We have the inequality $$ \left\lvert \int_a^b f \right\rvert \leqslant \int_a^b \lvert f \rvert, $$ basically as a generalisation of the triangle inequality. Applying this to your integral gives $$ \left\lvert \int_0^x (x-t) (f(t)-g(t)) \, dt \right\rvert \leqslant \int_0^x (x-t) \lvert f(t)-g(t) \rvert \, dt. $$

If $u$ is a nonnegative function on $(a,b)$ and $\lvert v(x) \rvert \leqslant M$ for almost every $x$ in $(a,b)$, then $ -Mv(x) \leqslant u(x)v(x) \leqslant Mv(x) $ for almost every $x$ in $(a,b)$ and hence, integrating this inequalities, $$ -M\int_a^b u(x) \, dx \leqslant \int_a^b u(x)v(x) \, dx \leqslant M\int_a^b u(x) \, dx. $$

You can use this on your integral, with $u(t)=x-t$ and $v(t)=\lvert f(t)-g(t) \rvert$, to get to your $d_{\infty}(f,g) \int_0^x (x-t) \, dt$ (here $M$ being the distance $d_{\infty}(f,g)$, of course).

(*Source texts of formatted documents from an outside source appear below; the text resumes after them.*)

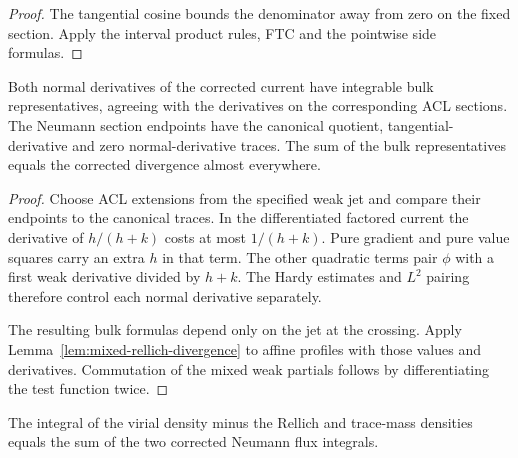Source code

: \begin{proof}
\leanok
The tangential cosine bounds the denominator away from zero on the
fixed section. Apply the interval product rules, FTC and the pointwise
side formulas.
\end{proof}

\begin{lemma}
\label{lem:mixed-rellich-integrable-sections}
\leanok
Both normal derivatives of the corrected current have integrable bulk
representatives, agreeing with the derivatives on the corresponding
ACL sections. The Neumann section endpoints have the canonical
quotient, tangential-derivative and zero normal-derivative traces.
The sum of the bulk representatives equals the corrected divergence
almost everywhere.
\end{lemma}

\begin{proof}
\leanok
Choose ACL extensions from the specified weak jet and compare their
endpoints to the canonical traces. In the differentiated factored
current the derivative of $h/(h+k)$ costs at most $1/(h+k)$.
Pure gradient and pure value squares carry an extra $h$ in that term.
The other quadratic terms pair $\phi$ with a first weak derivative
divided by $h+k$. The Hardy estimates and $L^2$ pairing therefore
control each normal derivative separately.

The resulting bulk formulas depend only on the jet at the crossing.
Apply Lemma~\ref{lem:mixed-rellich-divergence} to affine profiles with
those values and derivatives. Commutation of the mixed weak partials
follows by differentiating the test function twice.
\end{proof}

\begin{lemma}
\label{lem:mixed-rellich-flux}
\leanok
The integral of the virial density minus the Rellich and trace-mass
densities equals the sum of the two corrected Neumann flux integrals.
\end{lemma}

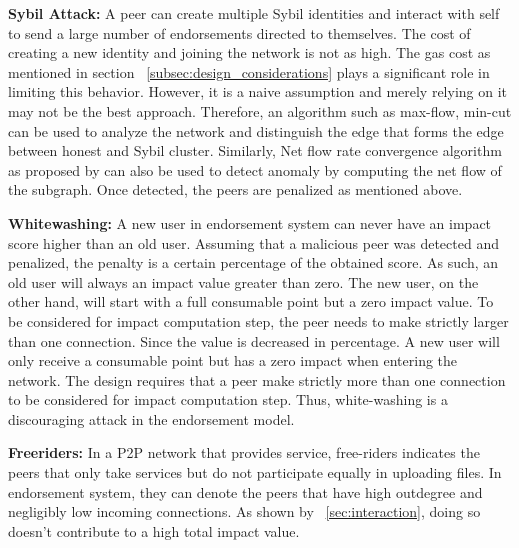 \textbf{Sybil Attack:}
A peer can create multiple Sybil identities and interact with self to send a
large number of endorsements directed to themselves. The cost of creating a new
identity and joining the network is not as high.  The gas cost as mentioned in
section ~\ref{subsec:design_considerations} plays a significant role in limiting this
behavior. However, it is a naive assumption and merely relying on it may not be
the best approach.  Therefore, an algorithm such as max-flow, min-cut can be
used to analyze the network and distinguish the edge that forms the edge
between honest and Sybil cluster. Similarly, Net flow rate convergence
algorithm as proposed by \cite{buechler2015decentralized} can also be used to
detect anomaly by computing the net flow of the subgraph. Once detected, the
peers are penalized as mentioned above.

\textbf{Whitewashing:}
A new user in endorsement system can never have an impact score higher than an
old user. Assuming that a malicious peer was detected and penalized, the
penalty is a certain percentage of the obtained score. As such, an old user
will always an impact value greater than zero. The new user, on the other hand,
will start with a full consumable point but a zero impact value. To be
considered for impact computation step, the peer needs to make strictly larger
than one connection.  Since the value is decreased in percentage. A new user
will only receive a consumable point but has a zero impact when entering the
network. The design requires that a peer make strictly more than one connection
to be considered for impact computation step. Thus, white-washing is a
discouraging attack in the endorsement model.

\textbf{Freeriders:}
In a P2P network that provides service, free-riders indicates the peers that
only take services but do not participate equally in uploading files. In
endorsement system, they can denote the peers that have high outdegree and
negligibly low incoming connections. As shown by ~\ref{sec:interaction}, doing
so doesn't contribute to a high total impact value.

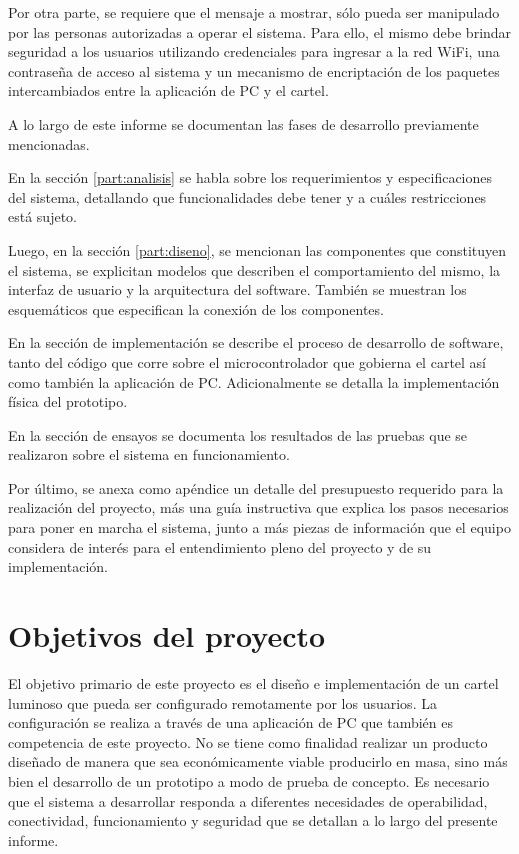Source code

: Por otra parte, se requiere que el mensaje a mostrar, sólo pueda ser manipulado por las personas autorizadas a operar el sistema. Para ello, el mismo debe brindar seguridad a los usuarios utilizando credenciales para ingresar a la red WiFi, una contraseña de acceso al sistema y un mecanismo de encriptación de los paquetes intercambiados entre la aplicación de PC y el cartel.

A lo largo de este informe se documentan las fases de desarrollo previamente mencionadas.

En la sección \ref{part:analisis} se habla sobre los requerimientos y especificaciones del sistema, detallando que funcionalidades debe tener y a cuáles restricciones está sujeto.

Luego, en la sección \ref{part:diseno}, se mencionan las componentes que constituyen el sistema, se explicitan modelos que describen el comportamiento del mismo, la interfaz de usuario y la arquitectura del software. También se muestran los esquemáticos que especifican la conexión de los componentes.

En la sección de implementación se describe el proceso de desarrollo de software, tanto del código que corre sobre el microcontrolador que gobierna el cartel así como también la aplicación de PC. 
Adicionalmente se detalla la implementación física del prototipo.

En la sección de ensayos se documenta los resultados de las pruebas que se realizaron sobre el sistema en funcionamiento.

Por último, se anexa como apéndice un detalle del presupuesto requerido para la realización del proyecto, más una guía instructiva que explica los pasos necesarios para poner en marcha el sistema, junto a más piezas de información que el equipo considera de interés para el entendimiento pleno del proyecto y de su implementación.


\section{Objetivos del proyecto}
El objetivo primario de este proyecto es el diseño e implementación de un cartel luminoso que pueda ser configurado remotamente por los usuarios.
La configuración se realiza a través de una aplicación de PC que también es competencia de este proyecto. 
No se tiene como finalidad realizar un producto diseñado de manera que sea económicamente viable producirlo en masa, sino más bien el desarrollo de un prototipo a modo de prueba de concepto. 
Es necesario que el sistema a desarrollar responda a diferentes necesidades de operabilidad, conectividad, funcionamiento y seguridad que se detallan a lo largo del presente informe.

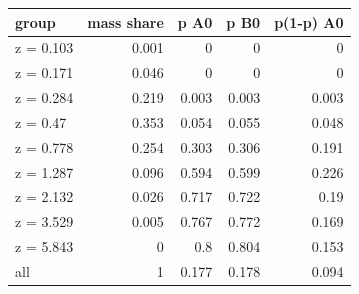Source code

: \begin{tabular}{lrrrr}
\toprule
group & mass share & p A0 & p B0 & p(1-p) A0 \\
\midrule
z = 0.103 & 0.001 & 0 & 0 & 0 \\
z = 0.171 & 0.046 & 0 & 0 & 0 \\
z = 0.284 & 0.219 & 0.003 & 0.003 & 0.003 \\
z = 0.47 & 0.353 & 0.054 & 0.055 & 0.048 \\
z = 0.778 & 0.254 & 0.303 & 0.306 & 0.191 \\
z = 1.287 & 0.096 & 0.594 & 0.599 & 0.226 \\
z = 2.132 & 0.026 & 0.717 & 0.722 & 0.19 \\
z = 3.529 & 0.005 & 0.767 & 0.772 & 0.169 \\
z = 5.843 & 0 & 0.8 & 0.804 & 0.153 \\
all & 1 & 0.177 & 0.178 & 0.094 \\
\bottomrule
\end{tabular}
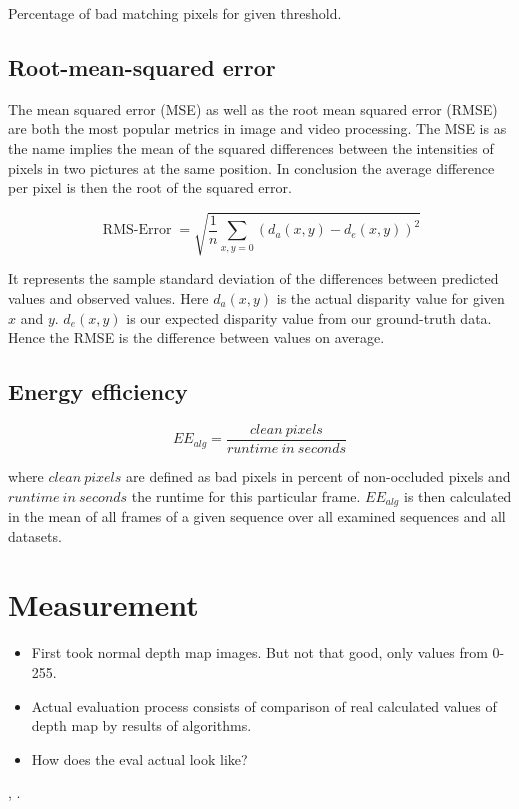 \noindent Percentage of bad matching pixels for given threshold.

\subsection*{Root-mean-squared error}

The mean squared error (MSE) as well as the root mean squared error (RMSE) are both the most popular metrics in image and video processing.
The MSE is as the name implies the mean of the squared differences between the intensities of pixels in two pictures at the same position.
In conclusion the average difference per pixel is then the root of the squared error.

\begin{equation}
  \operatorname{RMS-Error}=\sqrt{\frac{1}{n} \sum_{x,y=0}^{}(d_a(x,y) - d_e(x,y))^2}
\end{equation}

\noindent It represents the sample standard deviation of the differences between predicted values and observed values.
Here $d_a(x,y)$ is the actual disparity value for given $x$ and $y$.
$d_e(x,y)$ is our expected disparity value from our ground-truth data.
Hence the RMSE is the difference between values on average.

\subsection*{Energy efficiency}

\begin{equation}
  EE_{alg} = \frac{clean\ pixels}{runtime\ in\ seconds}
\end{equation}

\noindent where $clean\ pixels$ are defined as bad pixels in percent of non-occluded pixels and $runtime\ in\ seconds$ the runtime for this particular frame. $EE_{alg}$ is then calculated in the mean of all frames of a given sequence over all examined sequences and all datasets.

\section{Measurement}

\begin{itemize}
	\item First took normal depth map images. But not that good, only values from 0-255.
	\item Actual evaluation process consists of comparison of real calculated values of depth map by results of algorithms.
	\item How does the eval actual look like?
\end{itemize} \citep{benoit2008quality}, \citep{scharstein2002taxonomy}.

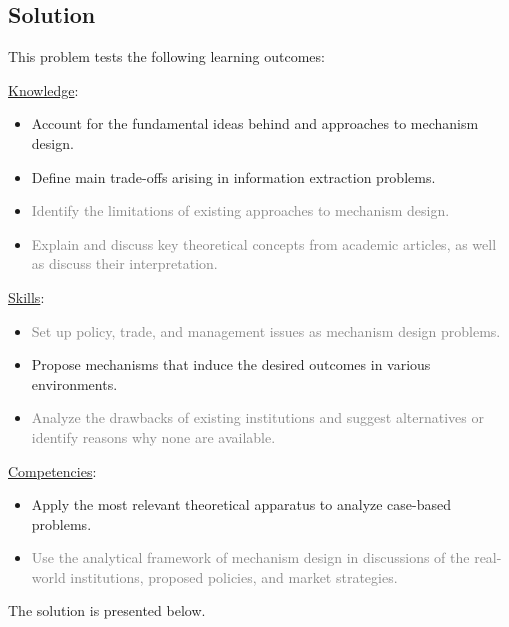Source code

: \documentclass[a4paper]{article}
\newif\ifsolutions
\begin{document}
	
	
\ifsolutions
\subsection*{Solution}
	This problem tests the following learning outcomes:
	\begin{framed}
		\underline{Knowledge}:
		\begin{itemize}[$\circ$]
			\item {Account for the fundamental ideas behind and approaches to mechanism design.}
			\item {Define main trade-offs arising in information extraction problems.}
			\item \textcolor{gray}{Identify the limitations of existing approaches to mechanism design.}
			\item \textcolor{gray}{Explain and discuss key theoretical concepts from academic articles, as well as discuss their interpretation.}
		\end{itemize}
		\underline{Skills}:
		\begin{itemize}[$\circ$]
			\item \textcolor{gray}{Set up policy, trade, and management issues as mechanism design problems.}
			\item {Propose mechanisms that induce the desired outcomes in various environments.}
			\item \textcolor{gray}{Analyze the drawbacks of existing institutions and suggest alternatives or identify reasons why none are available.}
		\end{itemize}
		\underline{Competencies}:
		\begin{itemize}[$\circ$]
			\item {Apply the most relevant theoretical apparatus to analyze case-based problems.}
			\item \textcolor{gray}{Use the analytical framework of mechanism design in discussions of the real-world institutions, proposed policies, and market strategies.}
		\end{itemize}
	\end{framed}

	The solution is presented below.
\end{document}
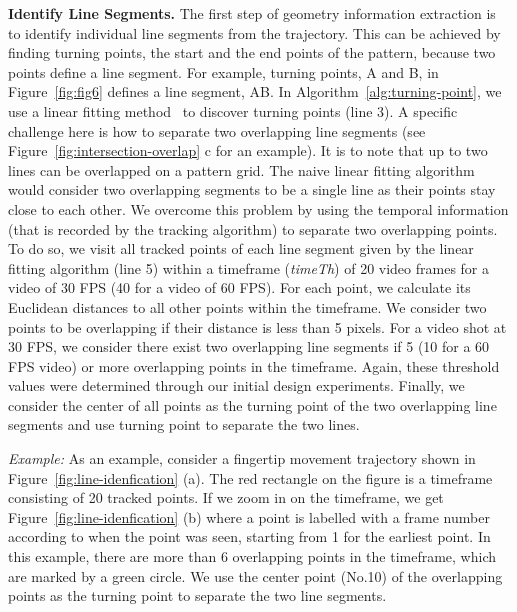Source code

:         \vspace{2mm}
        \noindent \textbf{Identify Line Segments.}
        The first step of geometry information extraction is to identify individual
        line segments from the trajectory. This can be achieved
        by finding turning points, the start and the end points of the pattern, because two points define a line segment. For example, turning points, A and B, in
        Figure~\ref{fig:fig6} defines a line segment, AB. In
        Algorithm~\ref{alg:turning-point}, we use a linear fitting
        method~\cite{Kutner2004Applied} to discover turning points (line 3). A specific
        challenge here is how to separate two overlapping line segments (see
        Figure~\ref{fig:intersection-overlap} c for an example).
        It is to note that up to two lines can be overlapped on a pattern grid.
        The naive
        linear fitting algorithm would consider two overlapping segments to be a
        single line as their points stay close to each other. We overcome this problem
       by using the temporal information (that is recorded by the
        tracking algorithm) to separate two overlapping points.
        To do so, we visit all tracked points of each line segment given by the linear fitting algorithm (line
        5) within a timeframe (\emph{timeTh}) of 20 video frames for a video of 30 FPS (40 for a video of 60 FPS).
        For each point, we calculate its Euclidean distances to all other points within the timeframe.
        We consider two points to be overlapping if their distance is less than 5 pixels.
        For a video shot at 30 FPS, we consider there exist two overlapping line segments if 5 (10 for a 60 FPS video) or more overlapping points in the timeframe.
        Again, these threshold values were determined through our initial design experiments.
        Finally, we consider the center of all points as the turning point of the two overlapping line segments and use turning point to separate the two lines.

        \noindent \emph{Example:} As an example, consider a fingertip movement trajectory shown in
        Figure~\ref{fig:line-idenfication} (a). The red rectangle on the
        figure is a timeframe consisting of 20 tracked points.  If we zoom in
        on the timeframe, we get Figure~\ref{fig:line-idenfication} (b) where
        a point is labelled with a frame number according to when
        the point was seen, starting from 1 for the earliest point. In this example, there are more than 6
        overlapping points in the timeframe, which are marked by a green
        circle. We use the center
        point (No.10) of the overlapping points as the turning point to separate the two line segments.

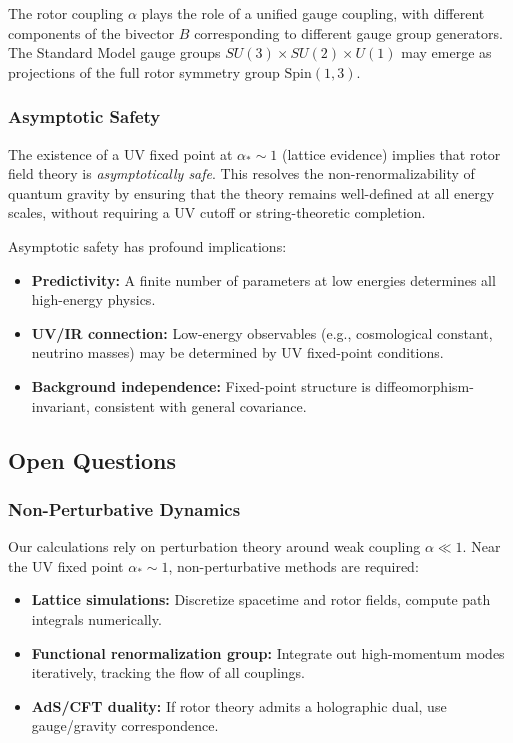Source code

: \documentclass[11pt,a4paper]{article}
\numberwithin{equation}{section}
\theoremstyle{plain}
\theoremstyle{definition}
\theoremstyle{remark}
\newcommand{\Spin}{\mathrm{Spin}}
\begin{document}
The rotor coupling $\alpha$ plays the role of a unified gauge coupling, with different components of the bivector $B$ corresponding to different gauge group generators. The Standard Model gauge groups $SU(3)\times SU(2)\times U(1)$ may emerge as projections of the full rotor symmetry group $\Spin(1,3)$.

\subsubsection{Asymptotic Safety}

The existence of a UV fixed point at $\alpha_*\sim 1$ (lattice evidence) implies that rotor field theory is \emph{asymptotically safe}. This resolves the non-renormalizability of quantum gravity by ensuring that the theory remains well-defined at all energy scales, without requiring a UV cutoff or string-theoretic completion.

Asymptotic safety has profound implications:
\begin{itemize}
  \item \textbf{Predictivity:} A finite number of parameters at low energies determines all high-energy physics.
  \item \textbf{UV/IR connection:} Low-energy observables (e.g., cosmological constant, neutrino masses) may be determined by UV fixed-point conditions.
  \item \textbf{Background independence:} Fixed-point structure is diffeomorphism-invariant, consistent with general covariance.
\end{itemize}

\subsection{Open Questions}

\subsubsection{Non-Perturbative Dynamics}

Our calculations rely on perturbation theory around weak coupling $\alpha\ll 1$. Near the UV fixed point $\alpha_*\sim 1$, non-perturbative methods are required:
\begin{itemize}
  \item \textbf{Lattice simulations:} Discretize spacetime and rotor fields, compute path integrals numerically.
  \item \textbf{Functional renormalization group:} Integrate out high-momentum modes iteratively, tracking the flow of all couplings.
  \item \textbf{AdS/CFT duality:} If rotor theory admits a holographic dual, use gauge/gravity correspondence.
\end{itemize}
\end{document}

The rest looks fine. As far as finding the fixed point goes, perhaps you'll spot it more easily in differential form: note that if $$ f(x) = x + \int_0^x (x-t)f(t) \, dt, $$ then $f(0)=0$, $f'(0) = 1+0=1$, and differentiating, $$ f'(x) = 1 + (x-x)f(x) + \int_0^x f(t) \, dt = 1 + \int_0^x f(t) \, dt \\ f''(x) = f(x) $$ Now, by the uniqueness theorem for ODEs, the only solution to these equations is $\sinh{x}$, as required.

Answer 4

You have $$\left|\int_0^x (x - t) (f(t) - g(t))\ dt \right|.$$ I assume your notation $d_\infty(f, g)$ stands for the $L^\infty$ norm $\|f - g\|_\infty$. In this case I can shed some light on the next step. Assume for convenience that $f$ and $g$ are continuous (the next step holds regardless, I just think it's more intuitive if they are). Then we can crash through with the absolute values to get $$\left|\int_0^x (x - t) (f(t) - g(t))\ dt \right| \le \int_0^x \left| (x - t) \right| \left| f(t) - g(t) \right|\ dt\ .$$ But the second integrand we can bound by $|f(t) - g(t)| \le \max_{t\in (0,x)} |f(t) - g(t)| = \| f - g \|_\infty$. Thus $$ \int_0^x \left| (x - t) \right| \left| f(t) - g(t) \right|\ dt \le \|f - g\|_\infty \int_0^x (x - t)\ dt\ .$$ I dropped the absolute values on the integrand because it is clearly non-negative.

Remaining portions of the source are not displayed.